Facilities and Infrastructure
Fabrication Cleanrooms
For more than 20 years, the Silicon Sensor Fabrication Cleanroom in Brookhaven Lab’s Instrumentation Division has been a main center for the development and production of prototype silicon (Si) radiation sensors. These in-house-developed sensors are being used across the nation and abroad in fields including nuclear and high-energy physics, photon science, and x-ray astronomy.
Our Capabilities
- Application of standard cleanroom techniques, including oxidation and annealing of 4-inch and 6-inch Si wafers with high-temperature furnaces, chemical removal of materials via wet etching, reactive-ion etching, double-sided lithography, sputtering, and rapid thermal processing
- Customization of sensor designs and technology process flows based on application specifications
- Creation of arbitrarily shaped sensors from wafers for specific application needs
- Evaluation of wafers at high voltages while collecting high-accuracy low-current-level measurements
- Collaboration with on-site cleanrooms containing additional processing capabilities, including one dedicated to germanium processing in Brookhaven’s Physics Department and another at the Center for Functional Nanomaterials that can be used for dielectric film depositions and other processes
Loading of Si wafers into a furnace for high-temperature annealing and oxidation.
Case Studies
Si Pixel and Strip Sensors
A 4-inch wafer of silicon strips and pixels for photon science experiments.
For photon science and other applications requiring x-ray and charged-particle detection, we developed Si pixel and strip sensors.

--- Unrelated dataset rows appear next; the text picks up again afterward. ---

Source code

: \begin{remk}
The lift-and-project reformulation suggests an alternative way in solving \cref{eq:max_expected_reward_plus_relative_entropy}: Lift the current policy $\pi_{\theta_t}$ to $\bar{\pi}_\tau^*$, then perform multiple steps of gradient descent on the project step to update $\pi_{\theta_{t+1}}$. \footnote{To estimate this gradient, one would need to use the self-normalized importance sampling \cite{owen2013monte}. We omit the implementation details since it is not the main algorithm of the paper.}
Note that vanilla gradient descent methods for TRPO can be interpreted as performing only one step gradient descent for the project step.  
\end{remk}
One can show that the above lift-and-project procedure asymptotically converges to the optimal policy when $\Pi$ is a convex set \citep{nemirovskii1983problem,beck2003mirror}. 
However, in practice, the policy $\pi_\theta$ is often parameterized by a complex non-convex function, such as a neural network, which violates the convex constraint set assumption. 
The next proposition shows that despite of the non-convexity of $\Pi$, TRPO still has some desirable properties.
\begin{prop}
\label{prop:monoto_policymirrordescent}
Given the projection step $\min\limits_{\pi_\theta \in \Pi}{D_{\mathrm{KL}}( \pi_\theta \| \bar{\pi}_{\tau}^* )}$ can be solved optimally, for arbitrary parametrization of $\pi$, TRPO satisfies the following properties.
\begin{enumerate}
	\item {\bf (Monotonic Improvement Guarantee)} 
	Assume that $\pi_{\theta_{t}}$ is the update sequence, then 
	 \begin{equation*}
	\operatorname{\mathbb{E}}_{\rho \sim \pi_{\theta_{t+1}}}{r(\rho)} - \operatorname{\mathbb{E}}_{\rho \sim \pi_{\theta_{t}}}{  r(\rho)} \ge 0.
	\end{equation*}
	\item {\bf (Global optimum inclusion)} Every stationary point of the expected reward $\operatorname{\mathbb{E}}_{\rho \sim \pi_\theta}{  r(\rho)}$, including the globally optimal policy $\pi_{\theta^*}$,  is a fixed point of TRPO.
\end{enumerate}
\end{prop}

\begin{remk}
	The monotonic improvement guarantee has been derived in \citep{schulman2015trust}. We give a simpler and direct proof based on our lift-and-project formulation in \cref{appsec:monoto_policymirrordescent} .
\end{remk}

The Si pixel sensors have been incorporated into the Vertically Integrated Photon Imaging Chip and Hyperspectral Energy X-ray Resolving Imaging Detector, both under development at Brookhaven’s National Synchrotron Light Source II (NSLS-II). The Si strip sensors are supporting x-ray scattering and diffraction experiments at various x-ray synchrotrons, including NSLS-II, the Canadian Light Source, and the Cornell High Energy Synchrotron Source.
Maia Microprobe Pad Sensor
A 6-inch Si wafer of Maia, a 384-channel array of Si diodes for high-rate spectroscopy at synchrotrons.
Our Si pad sensor array for the Maia x-ray microprobe is enabling the high-rate detection of fluorescence x-rays in synchrotron beamlines used for studies in environmental science, biology, nanoscience, and other fields.
Low-gain Avalanche Diodes
A 4-inch silicon wafer populated with LGADs of different sizes.
Our group is one of the few around the world that is developing low-gain avalanche diodes (LGADs), and we are among the first to develop AC-coupled LGADs. Exploiting large signals and fast timing, these sensors could support the detection of soft x-rays for photon science experiments and high-precision measurements of particle arrival times for high-energy physics experiments, including ATLAS and CMS at CERN.